I've got some good news and bad news, too. The bad news is that everything we said in our December 2000 issue is still true: The industry is wrestling with both structural and cyclical change, as well as an economic slowdown.
The good news is some printers aren't taking this lying down. As Andy Paparozzi, chief economist, NAPL (Paramus, NJ), noted earlier, “Our industry is making the hard investments — and taking the short-term hits — necessary to capitalize on a future loaded with long-term opportunity.” The economist was encouraged by printers' “strategic diversification, embrace of the Internet and targeted investment in equipment and personnel.” (See “Good-bye, printers. Hello, communications solutions providers,” December 2000, p. 36).
Speaking at NAPL's recent Top Management conference, Paparozzi explained why the economy has slowed down and how some profit leaders are dealing with it.
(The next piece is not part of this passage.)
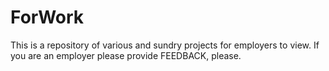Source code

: # ForWork
This is a repository of various and sundry projects for employers to view.  If you are an employer please provide FEEDBACK, please.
He identified four factors that converged to slow the economy: Fed interest rate hikes, surging energy prices, the NASDAQ March 2000 crash and subsequent performance, and fiscal drag. (Fiscal drag is “a fancy name for what happens when Uncle Sam takes too much money out of the economy, or the possibility that spiraling federal surpluses aren't any better for the economy over the long run than spiraling federal deficits,” explains the economist.)
While we all may have hoped for a quick economic bounce-back — a V-shaped graph — it looks like we're in a for a long and deep U-shaped recovery.
To evaluate ongoing economic performance, Paparozzi suggests keeping an eye on three areas: hours worked and initial claims for unemployment insurance (rather than the unemployment rate), stock market and profits, and consumer confidence.
“Consumer spending makes up two-thirds of the GDP, so the economy doesn't go anywhere unless the consumer is on board,” relates the economist.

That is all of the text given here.